• How to complete this task
The line that contains "don't finish a" marks the end: retype the data below exactly from its first line through that line.

• Information shown
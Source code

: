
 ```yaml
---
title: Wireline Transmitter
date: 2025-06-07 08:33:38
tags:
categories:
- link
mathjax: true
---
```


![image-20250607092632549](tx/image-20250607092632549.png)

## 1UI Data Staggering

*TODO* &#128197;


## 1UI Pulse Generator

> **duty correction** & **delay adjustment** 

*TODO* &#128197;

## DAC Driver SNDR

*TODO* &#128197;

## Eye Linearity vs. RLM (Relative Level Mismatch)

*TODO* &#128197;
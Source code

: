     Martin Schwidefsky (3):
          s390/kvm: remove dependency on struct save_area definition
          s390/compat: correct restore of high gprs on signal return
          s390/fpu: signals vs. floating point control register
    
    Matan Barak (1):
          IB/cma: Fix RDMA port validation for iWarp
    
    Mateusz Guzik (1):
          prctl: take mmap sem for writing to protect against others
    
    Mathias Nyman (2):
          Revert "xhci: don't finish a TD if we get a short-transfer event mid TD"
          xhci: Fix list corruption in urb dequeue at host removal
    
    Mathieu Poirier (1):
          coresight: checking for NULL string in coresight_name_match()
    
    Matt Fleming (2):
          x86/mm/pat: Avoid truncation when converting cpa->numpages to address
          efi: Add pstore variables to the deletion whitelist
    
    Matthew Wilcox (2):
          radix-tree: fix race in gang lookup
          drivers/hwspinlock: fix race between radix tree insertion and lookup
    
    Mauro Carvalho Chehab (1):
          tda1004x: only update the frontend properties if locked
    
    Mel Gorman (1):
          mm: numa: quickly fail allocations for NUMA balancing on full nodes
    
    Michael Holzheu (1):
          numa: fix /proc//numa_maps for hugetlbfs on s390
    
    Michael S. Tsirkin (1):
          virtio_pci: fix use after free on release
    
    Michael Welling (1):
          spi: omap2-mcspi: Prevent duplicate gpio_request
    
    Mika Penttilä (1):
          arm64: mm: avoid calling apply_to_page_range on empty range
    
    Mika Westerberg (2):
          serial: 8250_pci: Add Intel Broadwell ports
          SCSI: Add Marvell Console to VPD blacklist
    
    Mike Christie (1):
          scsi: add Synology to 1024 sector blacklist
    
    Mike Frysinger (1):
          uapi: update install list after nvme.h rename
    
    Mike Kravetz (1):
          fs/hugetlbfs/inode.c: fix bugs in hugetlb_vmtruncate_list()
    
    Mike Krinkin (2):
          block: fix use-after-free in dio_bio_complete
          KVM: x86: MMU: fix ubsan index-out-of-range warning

• Solution to this exercise
Source code

:
 ```yaml
---
title: Wireline Transmitter
date: 2025-06-07 08:33:38
tags:
categories:
- link
mathjax: true
---
```


![image-20250607092632549](tx/image-20250607092632549.png)

## 1UI Data Staggering

*TODO* &#128197;


## 1UI Pulse Generator

> **duty correction** & **delay adjustment** 

*TODO* &#128197;

## DAC Driver SNDR

*TODO* &#128197;

## Eye Linearity vs. RLM (Relative Level Mismatch)

*TODO* &#128197;
Source code

:     Martin Schwidefsky (3):
          s390/kvm: remove dependency on struct save_area definition
          s390/compat: correct restore of high gprs on signal return
          s390/fpu: signals vs. floating point control register
    
    Matan Barak (1):
          IB/cma: Fix RDMA port validation for iWarp
    
    Mateusz Guzik (1):
          prctl: take mmap sem for writing to protect against others
    
    Mathias Nyman (2):
          Revert "xhci: don't finish a TD if we get a short-transfer event mid TD"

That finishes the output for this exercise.